R - Andorre, pardon, Andorre, qui avait dit qu'elle ouvrait, décide depuis hier de fermer...

Q - La Suisse, vous ne pouvez pas les obliger de fermer leurs stations.

R - Et la Suisse, on ne peut pas l'obliger parce que c'est chaque canton qui décide, mais il y a une réunion aujourd'hui, et donc nous continuons à discuter avec les Suisses. Mais on a amélioré la situation, objectivement.

Q - Vous allez vraiment, Clément Beaune, maintenir cette idée loufoque de contrôles aléatoires aux frontières pour les Français skiant à l'étranger ? Et est-ce que vous pouvez nous dire techniquement comment vous allez identifier les skieurs français sur les pistes suisses ou espagnoles afin de les mettre en quarantaine à leur retour, comment on fait ?

R - Alors, d'abord, c'est pour cela que l'on veut coordonner, pour qu'on n'ait pas ce genre de mesure à prendre. Plus vous avez de coordination, plus vous avez de stratégie commune, c'est ce qu'on est en train de construire, mieux c'est parce que vous évitez ce genre d'effet. S'il y avait vraiment des différences considérables, c'est une question de justice, et c'est une question de santé, si vous avez des gens qui peuvent se réunir dans des stations, à beaucoup, en Suisse et pas en France, c'est injuste pour nos stations, et cela ne prend pas en compte la situation sanitaire chez nous. Cela ne protège pas, on pourrait importer le virus. Donc, il pourrait y avoir des contrôles aléatoires ciblés, c'est possible, c'est possible, mais...

Q - Vous entendez ce que dit l'opposition, Marine Le Pen, "on ne peut pas contrôler nos frontières pour éviter la venue des terroristes, mais on contrôle les skieurs" ?
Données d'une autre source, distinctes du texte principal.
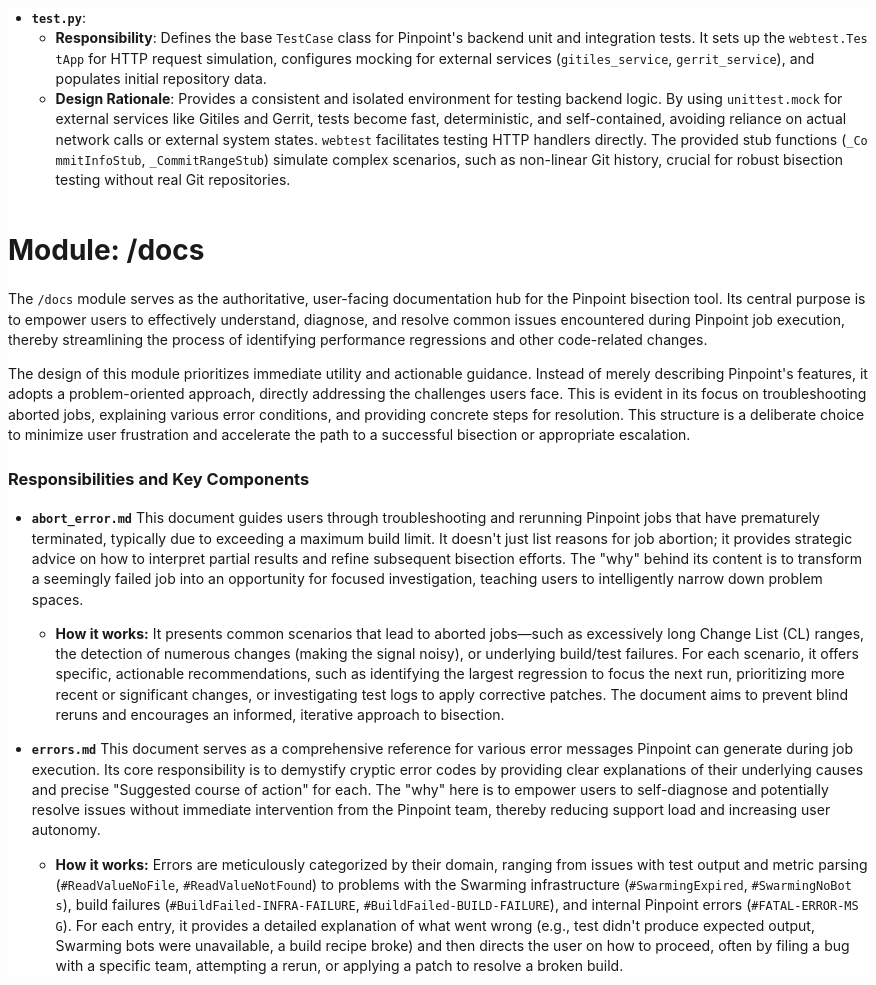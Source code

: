 *   **`test.py`**:
    *   **Responsibility**: Defines the base `TestCase` class for Pinpoint's backend unit and integration tests. It sets up the `webtest.TestApp` for HTTP request simulation, configures mocking for external services (`gitiles_service`, `gerrit_service`), and populates initial repository data.
    *   **Design Rationale**: Provides a consistent and isolated environment for testing backend logic. By using `unittest.mock` for external services like Gitiles and Gerrit, tests become fast, deterministic, and self-contained, avoiding reliance on actual network calls or external system states. `webtest` facilitates testing HTTP handlers directly. The provided stub functions (`_CommitInfoStub`, `_CommitRangeStub`) simulate complex scenarios, such as non-linear Git history, crucial for robust bisection testing without real Git repositories.







# Module: /docs

The `/docs` module serves as the authoritative, user-facing documentation hub for the Pinpoint bisection tool. Its central purpose is to empower users to effectively understand, diagnose, and resolve common issues encountered during Pinpoint job execution, thereby streamlining the process of identifying performance regressions and other code-related changes.

The design of this module prioritizes immediate utility and actionable guidance. Instead of merely describing Pinpoint's features, it adopts a problem-oriented approach, directly addressing the challenges users face. This is evident in its focus on troubleshooting aborted jobs, explaining various error conditions, and providing concrete steps for resolution. This structure is a deliberate choice to minimize user frustration and accelerate the path to a successful bisection or appropriate escalation.

### Responsibilities and Key Components

*   **`abort_error.md`**
    This document guides users through troubleshooting and rerunning Pinpoint jobs that have prematurely terminated, typically due to exceeding a maximum build limit. It doesn't just list reasons for job abortion; it provides strategic advice on how to interpret partial results and refine subsequent bisection efforts. The "why" behind its content is to transform a seemingly failed job into an opportunity for focused investigation, teaching users to intelligently narrow down problem spaces.
    *   **How it works:** It presents common scenarios that lead to aborted jobs—such as excessively long Change List (CL) ranges, the detection of numerous changes (making the signal noisy), or underlying build/test failures. For each scenario, it offers specific, actionable recommendations, such as identifying the largest regression to focus the next run, prioritizing more recent or significant changes, or investigating test logs to apply corrective patches. The document aims to prevent blind reruns and encourages an informed, iterative approach to bisection.

*   **`errors.md`**
    This document serves as a comprehensive reference for various error messages Pinpoint can generate during job execution. Its core responsibility is to demystify cryptic error codes by providing clear explanations of their underlying causes and precise "Suggested course of action" for each. The "why" here is to empower users to self-diagnose and potentially resolve issues without immediate intervention from the Pinpoint team, thereby reducing support load and increasing user autonomy.
    *   **How it works:** Errors are meticulously categorized by their domain, ranging from issues with test output and metric parsing (`#ReadValueNoFile`, `#ReadValueNotFound`) to problems with the Swarming infrastructure (`#SwarmingExpired`, `#SwarmingNoBots`), build failures (`#BuildFailed-INFRA-FAILURE`, `#BuildFailed-BUILD-FAILURE`), and internal Pinpoint errors (`#FATAL-ERROR-MSG`). For each entry, it provides a detailed explanation of what went wrong (e.g., test didn't produce expected output, Swarming bots were unavailable, a build recipe broke) and then directs the user on how to proceed, often by filing a bug with a specific team, attempting a rerun, or applying a patch to resolve a broken build.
R - Non, mais je veux dire d'abord, puisqu'on parle de liberté, de responsabilité, je veux dire d'abord on appelle à la responsabilité de chacun. Faisons un effort de solidarité aussi pour nos stations, si elles ne peuvent pas ouvrir, il ne faut pas aller - c'est une question de sens civique aussi je crois - ailleurs chercher un plaisir que l'on peut avoir chez nous dans quelques semaines.
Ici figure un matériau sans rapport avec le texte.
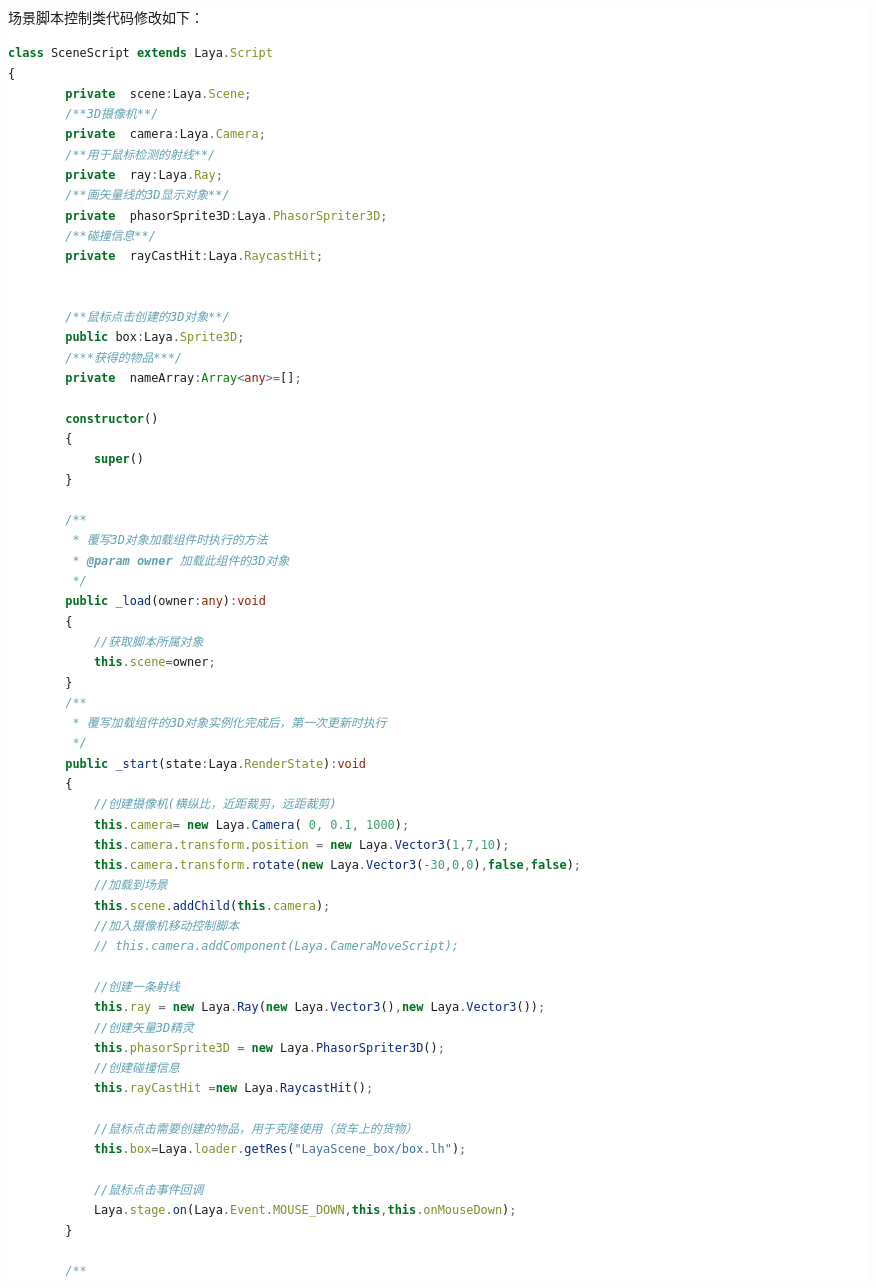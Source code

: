 场景脚本控制类代码修改如下：

```typescript
class SceneScript extends Laya.Script 
{
    	private  scene:Laya.Scene;
		/**3D摄像机**/ 
		private  camera:Laya.Camera;
		/**用于鼠标检测的射线**/
		private  ray:Laya.Ray;
		/**画矢量线的3D显示对象**/
		private  phasorSprite3D:Laya.PhasorSpriter3D;
		/**碰撞信息**/
		private  rayCastHit:Laya.RaycastHit;	
		
		
		/**鼠标点击创建的3D对象**/
		public box:Laya.Sprite3D;
		/***获得的物品***/
		private  nameArray:Array<any>=[];

        constructor()
        {
            super()
        }

		/**
		 * 覆写3D对象加载组件时执行的方法
		 * @param owner 加载此组件的3D对象
		 */	
		public _load(owner:any):void
		{
			//获取脚本所属对象
			this.scene=owner;
		}
        /**
		 * 覆写加载组件的3D对象实例化完成后，第一次更新时执行
		 */	
		public _start(state:Laya.RenderState):void
		{
			//创建摄像机(横纵比，近距裁剪，远距裁剪)
			this.camera= new Laya.Camera( 0, 0.1, 1000);
			this.camera.transform.position = new Laya.Vector3(1,7,10);
			this.camera.transform.rotate(new Laya.Vector3(-30,0,0),false,false);
			//加载到场景
			this.scene.addChild(this.camera);
			//加入摄像机移动控制脚本
			// this.camera.addComponent(Laya.CameraMoveScript);
			
			//创建一条射线
			this.ray = new Laya.Ray(new Laya.Vector3(),new Laya.Vector3());
			//创建矢量3D精灵
			this.phasorSprite3D = new Laya.PhasorSpriter3D();
			//创建碰撞信息
			this.rayCastHit =new Laya.RaycastHit();

			//鼠标点击需要创建的物品，用于克隆使用（货车上的货物）
			this.box=Laya.loader.getRes("LayaScene_box/box.lh");
			
			//鼠标点击事件回调
			Laya.stage.on(Laya.Event.MOUSE_DOWN,this,this.onMouseDown);
		}

        /**
```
Q - Je ne sais pas si cet égalitarisme peut marcher, mais vous lancez cet appel, oui.

R - Je suis content de savoir que le principal combat pour la liberté de Mme Le Pen, c'est précisément de voter au Parlement européen contre toutes les résolutions contre le terrorisme, parce que cela ne l'intéresse pas, et de défendre la liberté d'aller à Gstaad pour skier aux vacances de Noël. Moi, si c'est ça la liberté de Mme Le Pen, je m'interroge sur ses priorités honnêtement.

Q - On va conclure avec Valéry Giscard d'Estaing évidemment, militant inlassable d'une Europe unie, d'une Europe audacieuse, on entend bien que c'est un combat permanent.

R - Oui, mais il n'est pas nouveau et on lui doit beaucoup de ce qu'on fait aujourd'hui, il a créé les débuts de l'euro finalement, il a créé le Conseil européen, le duo franco-allemand, et on voit aujourd'hui que dans cette réponse à la crise, c'est encore notre meilleure protection.

Q - Merci, Clément Beaune, d'avoir répondu à nos questions, ce matin.